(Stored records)
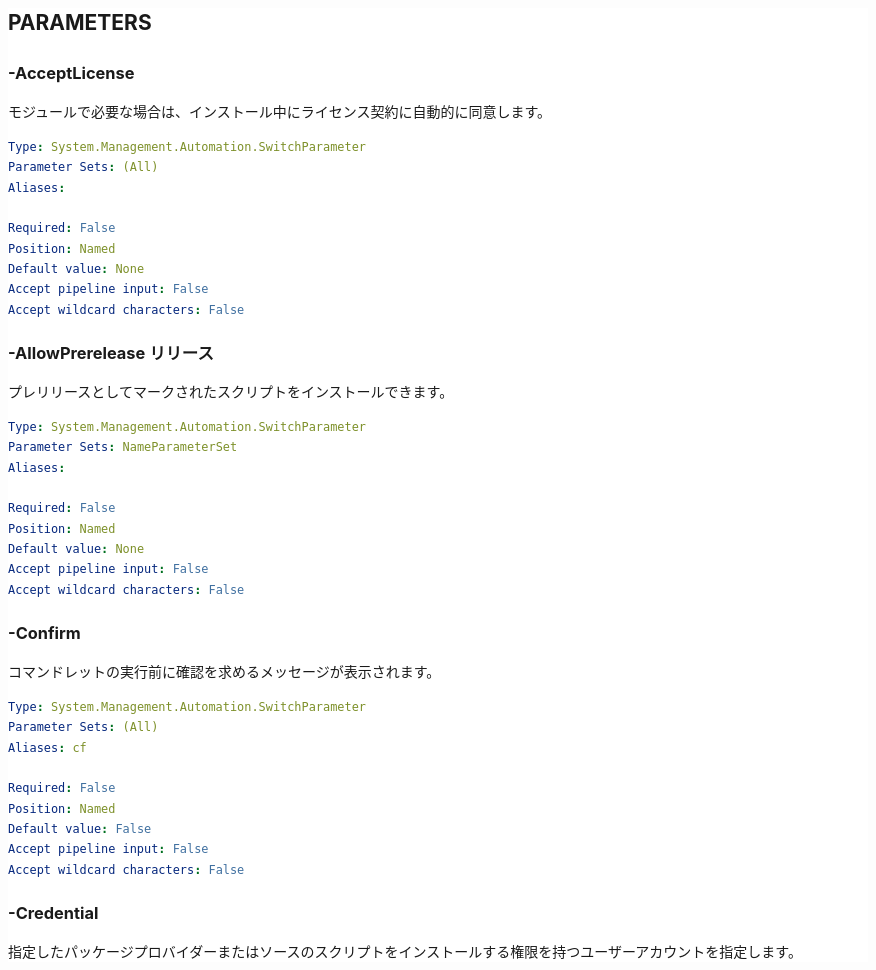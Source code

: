 ## PARAMETERS

### -AcceptLicense

モジュールで必要な場合は、インストール中にライセンス契約に自動的に同意します。

```yaml
Type: System.Management.Automation.SwitchParameter
Parameter Sets: (All)
Aliases:

Required: False
Position: Named
Default value: None
Accept pipeline input: False
Accept wildcard characters: False
```

### -AllowPrerelease リリース

プレリリースとしてマークされたスクリプトをインストールできます。

```yaml
Type: System.Management.Automation.SwitchParameter
Parameter Sets: NameParameterSet
Aliases:

Required: False
Position: Named
Default value: None
Accept pipeline input: False
Accept wildcard characters: False
```

### -Confirm

コマンドレットの実行前に確認を求めるメッセージが表示されます。

```yaml
Type: System.Management.Automation.SwitchParameter
Parameter Sets: (All)
Aliases: cf

Required: False
Position: Named
Default value: False
Accept pipeline input: False
Accept wildcard characters: False
```

### -Credential

指定したパッケージプロバイダーまたはソースのスクリプトをインストールする権限を持つユーザーアカウントを指定します。
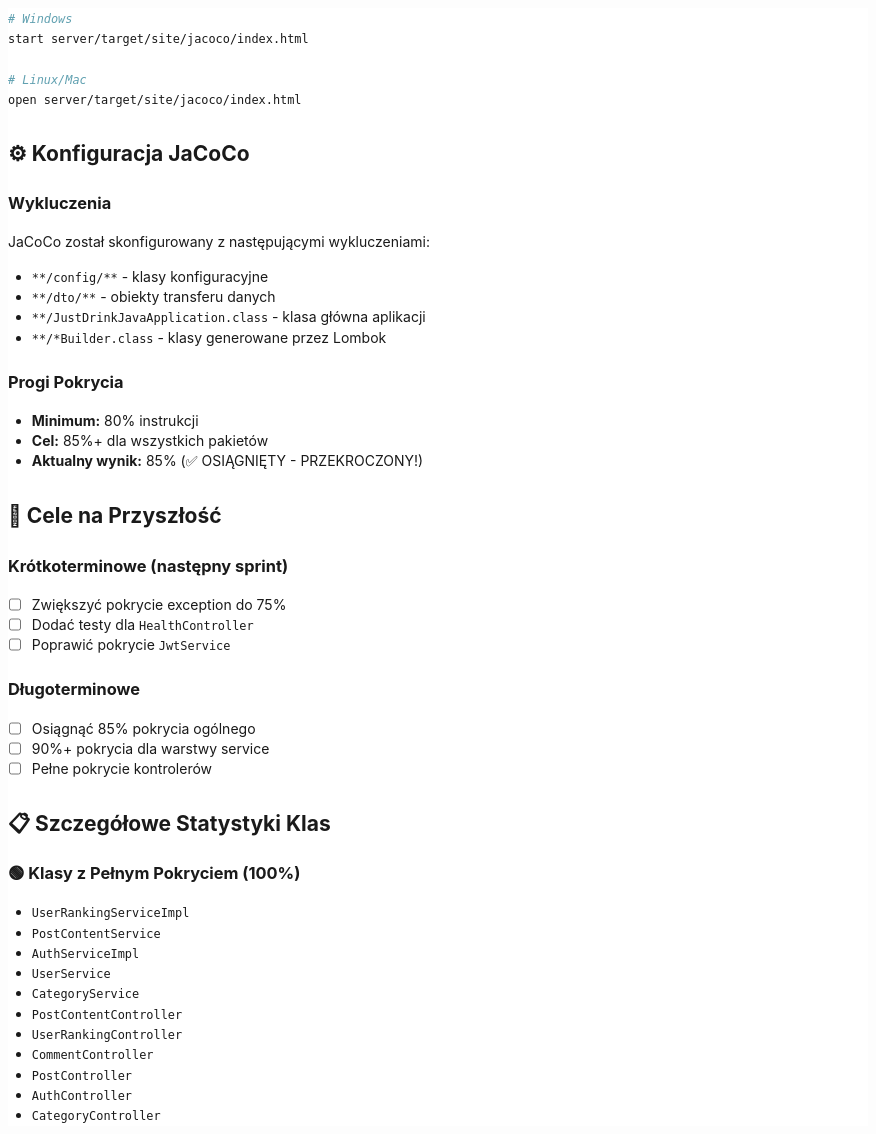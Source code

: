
 ```bash
# Windows
start server/target/site/jacoco/index.html

# Linux/Mac
open server/target/site/jacoco/index.html
```

## ⚙️ Konfiguracja JaCoCo

### Wykluczenia

JaCoCo został skonfigurowany z następującymi wykluczeniami:

- `**/config/**` - klasy konfiguracyjne
- `**/dto/**` - obiekty transferu danych
- `**/JustDrinkJavaApplication.class` - klasa główna aplikacji
- `**/*Builder.class` - klasy generowane przez Lombok

### Progi Pokrycia

- **Minimum:** 80% instrukcji
- **Cel:** 85%+ dla wszystkich pakietów
- **Aktualny wynik:** 85% (✅ OSIĄGNIĘTY - PRZEKROCZONY!)

## 🎯 Cele na Przyszłość

### Krótkoterminowe (następny sprint)

- [ ] Zwiększyć pokrycie exception do 75%
- [ ] Dodać testy dla `HealthController`
- [ ] Poprawić pokrycie `JwtService`

### Długoterminowe

- [ ] Osiągnąć 85% pokrycia ogólnego
- [ ] 90%+ pokrycia dla warstwy service
- [ ] Pełne pokrycie kontrolerów

## 📋 Szczegółowe Statystyki Klas

### 🟢 Klasy z Pełnym Pokryciem (100%)

- `UserRankingServiceImpl`
- `PostContentService`
- `AuthServiceImpl`
- `UserService`
- `CategoryService`
- `PostContentController`
- `UserRankingController`
- `CommentController`
- `PostController`
- `AuthController`
- `CategoryController`
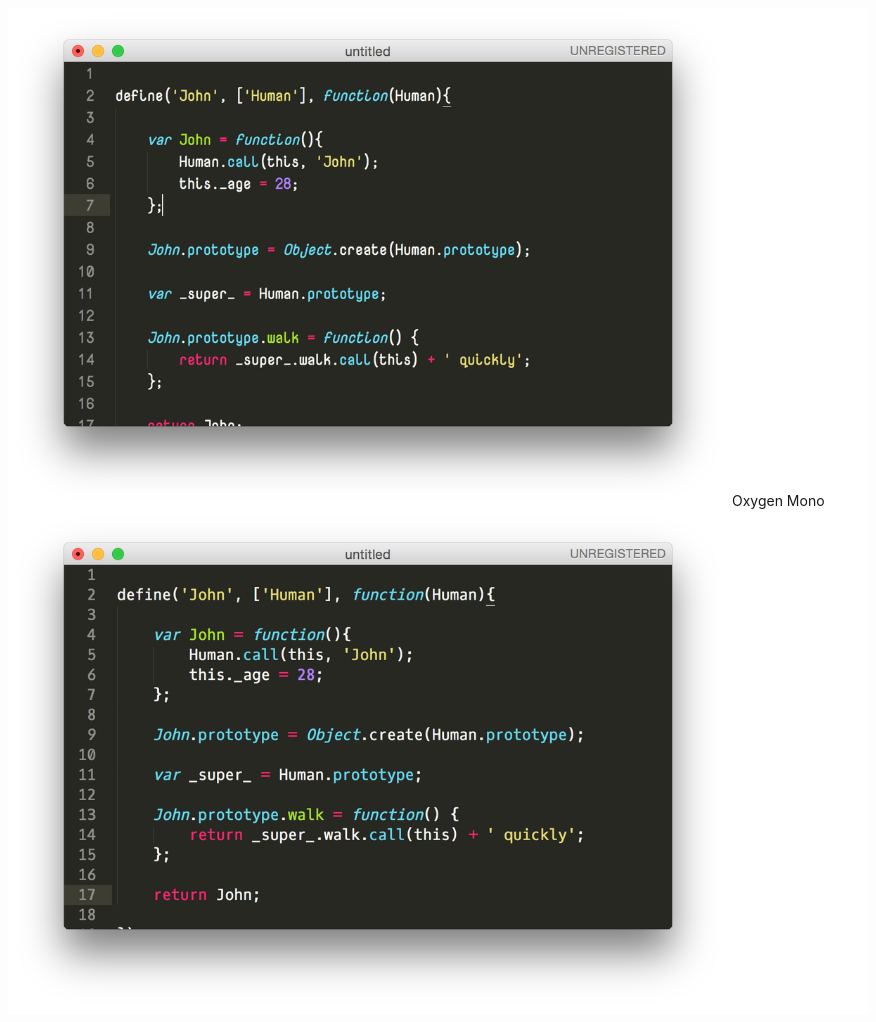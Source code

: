 <img width="720" src="/public/images/posts-assets/fonts-selection/NovaMono.png">
Oxygen Mono<br/>
<img width="720" src="/public/images/posts-assets/fonts-selection/OxygenMono.png">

■ **Work to complete**:
Go through the data above and copy each line that holds the word "class".

■ **Response area**:
- `**/JustDrinkJavaApplication.class` - klasa główna aplikacji
- `**/*Builder.class` - klasy generowane przez Lombok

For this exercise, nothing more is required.